About this task. Could you find each line of the data below that contains the word "permalink" and copy those lines?

[Stored data]
==========

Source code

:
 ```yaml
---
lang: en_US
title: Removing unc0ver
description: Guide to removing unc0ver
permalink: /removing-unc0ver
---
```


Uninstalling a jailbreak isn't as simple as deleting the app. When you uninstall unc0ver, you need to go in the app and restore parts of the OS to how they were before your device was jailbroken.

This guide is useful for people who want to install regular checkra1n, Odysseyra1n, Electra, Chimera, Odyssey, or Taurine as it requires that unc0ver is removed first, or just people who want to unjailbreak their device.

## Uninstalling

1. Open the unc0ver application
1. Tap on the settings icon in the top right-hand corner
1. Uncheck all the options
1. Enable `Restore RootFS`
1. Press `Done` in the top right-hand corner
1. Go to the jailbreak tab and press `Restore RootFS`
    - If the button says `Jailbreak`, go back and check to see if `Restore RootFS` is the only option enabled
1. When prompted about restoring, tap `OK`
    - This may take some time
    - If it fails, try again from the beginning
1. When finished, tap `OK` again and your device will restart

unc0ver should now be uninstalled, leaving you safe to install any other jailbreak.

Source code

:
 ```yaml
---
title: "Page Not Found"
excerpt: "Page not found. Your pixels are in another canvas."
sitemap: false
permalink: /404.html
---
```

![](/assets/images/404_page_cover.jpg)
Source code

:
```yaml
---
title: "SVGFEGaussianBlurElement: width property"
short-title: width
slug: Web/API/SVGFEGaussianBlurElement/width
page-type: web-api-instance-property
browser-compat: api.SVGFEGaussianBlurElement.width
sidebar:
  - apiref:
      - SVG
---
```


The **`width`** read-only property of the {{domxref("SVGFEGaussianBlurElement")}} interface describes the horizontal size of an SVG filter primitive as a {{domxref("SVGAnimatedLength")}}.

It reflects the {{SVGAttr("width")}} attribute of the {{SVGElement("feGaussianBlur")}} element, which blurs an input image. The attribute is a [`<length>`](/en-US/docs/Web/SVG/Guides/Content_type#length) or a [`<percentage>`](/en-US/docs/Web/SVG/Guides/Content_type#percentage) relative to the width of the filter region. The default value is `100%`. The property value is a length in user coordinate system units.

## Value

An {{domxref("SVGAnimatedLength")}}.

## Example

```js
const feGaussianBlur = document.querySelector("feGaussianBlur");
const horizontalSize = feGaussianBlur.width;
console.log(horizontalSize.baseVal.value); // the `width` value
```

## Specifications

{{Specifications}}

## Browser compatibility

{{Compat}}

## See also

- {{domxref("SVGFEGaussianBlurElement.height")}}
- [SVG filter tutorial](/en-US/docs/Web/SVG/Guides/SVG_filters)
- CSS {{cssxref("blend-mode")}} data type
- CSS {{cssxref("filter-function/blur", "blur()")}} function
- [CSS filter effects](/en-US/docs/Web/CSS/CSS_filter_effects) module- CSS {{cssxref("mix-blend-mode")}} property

==========

Written answer.
permalink: /removing-unc0ver
permalink: /404.html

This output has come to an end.